Figure 3 — Control Flow Flattening of initial function

There are many articles describing the de-obfuscation process called “Control Flow Unflattening” like this and this and some of them, are specifically related to IDA Pro and HexRays Microcode. However, the estimated effort of research and development of an Unflattening tool was significantly larger than simply following the code blocks.

Figure 4 — Decompiled Control Flow Flattened Code

It should be noted that the protector in this specific sample, applies additional techniques in order to hinder the analysis. Some examples are junk code or opaque predicates. Opaque predicates are conditions where the results are well known and are not based on variables, therefore the control flow is predefined. Thankfully many decompilers can discard such tricks and provide the clear code. For example:

int a = 5
int b = 10
if ( a * 1 == b )
CODE1;
else
CODE2;

2. Encrypted Strings

As it usually happens with malware, Emotet encrypts all strings. In this case the encryption / decryption routine is a simple XOR based algorithm. For each encrypted block, the first pair of 4-bytes are XORed together, to produce the size of the decrypted block.
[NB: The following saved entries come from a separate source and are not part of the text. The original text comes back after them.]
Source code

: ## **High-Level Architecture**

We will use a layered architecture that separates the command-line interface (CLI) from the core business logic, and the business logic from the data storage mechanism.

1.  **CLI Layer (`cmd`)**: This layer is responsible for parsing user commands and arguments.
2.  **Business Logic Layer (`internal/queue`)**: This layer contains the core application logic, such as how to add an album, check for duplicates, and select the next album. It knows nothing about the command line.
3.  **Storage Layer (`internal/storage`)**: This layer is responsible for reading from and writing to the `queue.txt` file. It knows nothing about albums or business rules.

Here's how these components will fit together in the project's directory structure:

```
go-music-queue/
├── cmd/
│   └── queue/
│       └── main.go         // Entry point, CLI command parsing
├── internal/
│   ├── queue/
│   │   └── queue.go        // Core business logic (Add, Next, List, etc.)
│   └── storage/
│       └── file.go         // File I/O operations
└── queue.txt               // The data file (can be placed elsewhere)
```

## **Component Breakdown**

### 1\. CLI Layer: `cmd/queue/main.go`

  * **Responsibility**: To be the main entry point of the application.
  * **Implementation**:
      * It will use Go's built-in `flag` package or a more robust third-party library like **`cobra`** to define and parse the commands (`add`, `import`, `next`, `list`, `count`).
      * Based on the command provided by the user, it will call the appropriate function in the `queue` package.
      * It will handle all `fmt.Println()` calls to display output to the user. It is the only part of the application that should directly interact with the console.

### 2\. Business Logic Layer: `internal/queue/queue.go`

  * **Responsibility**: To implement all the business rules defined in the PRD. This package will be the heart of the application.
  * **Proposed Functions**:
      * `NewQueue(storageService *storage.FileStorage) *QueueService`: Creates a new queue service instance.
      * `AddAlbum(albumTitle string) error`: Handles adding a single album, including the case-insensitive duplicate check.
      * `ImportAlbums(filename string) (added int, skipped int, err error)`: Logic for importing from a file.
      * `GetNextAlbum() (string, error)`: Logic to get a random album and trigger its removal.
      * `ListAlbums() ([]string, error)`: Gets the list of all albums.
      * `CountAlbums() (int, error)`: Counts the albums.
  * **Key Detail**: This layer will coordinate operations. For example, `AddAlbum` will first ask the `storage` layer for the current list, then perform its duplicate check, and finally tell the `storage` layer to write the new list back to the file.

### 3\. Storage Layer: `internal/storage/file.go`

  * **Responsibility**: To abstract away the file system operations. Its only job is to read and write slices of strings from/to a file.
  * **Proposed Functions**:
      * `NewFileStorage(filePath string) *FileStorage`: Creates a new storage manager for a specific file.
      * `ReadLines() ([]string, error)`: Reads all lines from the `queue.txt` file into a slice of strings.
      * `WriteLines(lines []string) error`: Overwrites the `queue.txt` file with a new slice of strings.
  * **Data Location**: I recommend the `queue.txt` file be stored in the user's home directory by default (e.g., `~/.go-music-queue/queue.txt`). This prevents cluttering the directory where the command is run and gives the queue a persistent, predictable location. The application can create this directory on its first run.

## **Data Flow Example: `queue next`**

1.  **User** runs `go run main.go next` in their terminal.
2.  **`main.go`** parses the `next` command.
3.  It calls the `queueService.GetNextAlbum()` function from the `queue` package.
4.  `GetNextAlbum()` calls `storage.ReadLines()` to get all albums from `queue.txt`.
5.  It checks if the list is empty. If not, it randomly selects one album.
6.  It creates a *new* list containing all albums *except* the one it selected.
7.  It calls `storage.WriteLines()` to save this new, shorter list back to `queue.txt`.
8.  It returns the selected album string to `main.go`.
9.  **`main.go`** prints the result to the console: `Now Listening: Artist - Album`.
Then the buffer is dynamically allocated based on that size, decrypted by the XOR loop and finally is deallocated after its use.

Figure 5- XOR String Decryption Loop

3. Dynamic Import Resolution

It is normal for malware to dynamically resolve their imports to avoid straight forward detection. Emotet is using a hash-like function to generate an output which is then XORed by a specific value. It should be noted that the dynamic import routine is the same for all further downloaded modules, however each time the hash is XORed by a different value.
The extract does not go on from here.